**DIRECTIONS FOR THIS TASK**
Beneath this instruction is a block of data; output from it exactly the lines that run from the one containing "## 1. Features" through the one containing "## 3. Performance", inclusive.

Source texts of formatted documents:
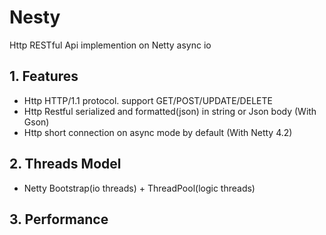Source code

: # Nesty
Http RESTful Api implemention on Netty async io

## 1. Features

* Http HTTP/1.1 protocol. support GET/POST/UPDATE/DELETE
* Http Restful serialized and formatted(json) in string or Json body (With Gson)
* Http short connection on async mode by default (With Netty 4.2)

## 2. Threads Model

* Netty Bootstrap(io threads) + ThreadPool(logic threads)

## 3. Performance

* * *

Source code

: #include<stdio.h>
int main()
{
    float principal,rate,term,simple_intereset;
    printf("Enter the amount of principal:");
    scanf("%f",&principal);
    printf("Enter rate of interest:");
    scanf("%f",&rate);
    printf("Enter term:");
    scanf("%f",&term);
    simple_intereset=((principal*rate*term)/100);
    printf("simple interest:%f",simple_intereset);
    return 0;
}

**FINISHED EXERCISE**
## 1. Features

* Http HTTP/1.1 protocol. support GET/POST/UPDATE/DELETE
* Http Restful serialized and formatted(json) in string or Json body (With Gson)
* Http short connection on async mode by default (With Netty 4.2)

## 2. Threads Model

* Netty Bootstrap(io threads) + ThreadPool(logic threads)

## 3. Performance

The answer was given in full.